In a statement, ZETDC said TID is a system used by a prepaid meter to determine if a token has already been used.
“In November 2024, the memory on this system will lapse and prepayment meters will not be able to accept recharge tokens,” reads the statement.
“TID roll-over in simple terms, is upgrading the prepaid meters so that they will continue to accept prepaid tokens after 24 November 2024.
“Customers will get three sets of 20-digit tokens upon purchasing their ordinary electricity tokens, that is two sets of 20-digit key change tokens and one set of 20-digit credit tokens.
“These are to be entered in the meter in the order in which they are provided and all vending platforms will produce Key change tokens upon purchasing recharge tokens.
“Meter upgrade will only be done once per prepaid meter and customers are not required to pay anything for this exercise.”

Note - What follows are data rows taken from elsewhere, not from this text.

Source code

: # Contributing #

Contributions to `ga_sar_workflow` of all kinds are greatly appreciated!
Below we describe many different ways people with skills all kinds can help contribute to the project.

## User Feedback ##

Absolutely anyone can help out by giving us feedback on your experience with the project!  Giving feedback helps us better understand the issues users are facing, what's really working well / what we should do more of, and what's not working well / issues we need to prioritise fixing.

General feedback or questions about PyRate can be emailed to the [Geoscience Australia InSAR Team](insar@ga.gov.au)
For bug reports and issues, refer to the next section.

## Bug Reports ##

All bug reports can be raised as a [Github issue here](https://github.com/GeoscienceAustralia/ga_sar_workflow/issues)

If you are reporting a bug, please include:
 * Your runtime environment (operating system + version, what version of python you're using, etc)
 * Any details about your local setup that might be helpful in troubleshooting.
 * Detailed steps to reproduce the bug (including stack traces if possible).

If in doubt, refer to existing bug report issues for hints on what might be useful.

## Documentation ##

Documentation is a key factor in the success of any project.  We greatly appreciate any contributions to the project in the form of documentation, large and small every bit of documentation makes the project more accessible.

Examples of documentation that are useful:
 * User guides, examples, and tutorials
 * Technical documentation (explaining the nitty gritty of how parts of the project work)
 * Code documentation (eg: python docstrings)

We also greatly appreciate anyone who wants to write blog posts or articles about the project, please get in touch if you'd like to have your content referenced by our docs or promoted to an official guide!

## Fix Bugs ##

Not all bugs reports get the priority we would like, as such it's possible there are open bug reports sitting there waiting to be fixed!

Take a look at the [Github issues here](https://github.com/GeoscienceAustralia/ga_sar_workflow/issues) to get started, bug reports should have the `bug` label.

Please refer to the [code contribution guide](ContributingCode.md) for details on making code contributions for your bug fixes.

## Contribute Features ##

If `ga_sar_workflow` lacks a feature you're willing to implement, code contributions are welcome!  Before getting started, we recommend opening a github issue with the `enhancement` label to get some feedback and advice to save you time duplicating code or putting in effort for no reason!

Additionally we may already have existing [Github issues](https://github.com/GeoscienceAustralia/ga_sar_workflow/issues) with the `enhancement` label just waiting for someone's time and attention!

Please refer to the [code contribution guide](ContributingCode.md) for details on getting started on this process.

ZETDC said in case a client’s meter was not compliant, the company would replace the meter at no cost.
In October last year, ZETDC acting managing director Mr Abel Gurupira said the upgrade would improve efficiency and use of electricity.
“It is ideally a situation where I would say the smart meters that we have involve a system that is within the institution and there is a meter which is at the client’s premises,” he said.
“The system is responsible for generating tokens when one makes a purchase or buys power they are given a token which they then key into the meter and that meter should be able to identify and decrypt that unique token. “This system was developed in 1993 and South Africa was involved. Many other utilities came on board so 1993 is the base year where the generation of these tokens began.
“We are coming to a time when the 30 years that were incorporated in this system is expiring and we are saying once we get to the 30 years, the meters will then not be able to identify the token that has been generated by our system and therefore will reject it.
“We are coming to a time where we have to reset giving the meter a new lease of life where the algorithms that are within the organisation’s system and those that are within the meter should be able to speak to each other.”
Mr Gurupira said the system at ZETDC and the meter at a consumer’s premises should be able to communicate for a meter to recharge electricity.